## Exercise
Please state how many lines in the records that follow include "destination", with no other output.
*** Given records ***
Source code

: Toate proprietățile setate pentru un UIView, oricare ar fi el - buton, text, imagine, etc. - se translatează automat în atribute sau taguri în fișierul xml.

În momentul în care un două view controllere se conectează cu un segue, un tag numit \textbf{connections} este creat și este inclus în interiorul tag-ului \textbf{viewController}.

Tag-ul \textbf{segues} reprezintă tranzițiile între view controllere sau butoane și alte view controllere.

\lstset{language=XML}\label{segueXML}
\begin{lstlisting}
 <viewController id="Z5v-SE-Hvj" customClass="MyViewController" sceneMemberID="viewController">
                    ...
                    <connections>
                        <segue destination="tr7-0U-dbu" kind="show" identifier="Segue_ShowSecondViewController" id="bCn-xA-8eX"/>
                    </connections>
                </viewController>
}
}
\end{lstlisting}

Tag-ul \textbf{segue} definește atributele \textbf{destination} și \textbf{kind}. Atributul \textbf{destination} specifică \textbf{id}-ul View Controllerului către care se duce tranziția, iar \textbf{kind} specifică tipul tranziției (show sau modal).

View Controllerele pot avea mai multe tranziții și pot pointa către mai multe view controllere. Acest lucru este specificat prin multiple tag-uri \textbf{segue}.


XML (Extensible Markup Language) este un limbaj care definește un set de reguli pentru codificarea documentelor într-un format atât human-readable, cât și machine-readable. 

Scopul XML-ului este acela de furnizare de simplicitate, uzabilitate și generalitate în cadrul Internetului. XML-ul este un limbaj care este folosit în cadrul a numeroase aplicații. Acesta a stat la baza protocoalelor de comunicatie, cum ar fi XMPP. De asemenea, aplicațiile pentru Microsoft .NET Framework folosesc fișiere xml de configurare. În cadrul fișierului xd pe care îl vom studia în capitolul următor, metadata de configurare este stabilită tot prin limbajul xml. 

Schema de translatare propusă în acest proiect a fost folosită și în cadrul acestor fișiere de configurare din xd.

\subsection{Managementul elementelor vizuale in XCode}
*** End of Given records ***
## Task response
2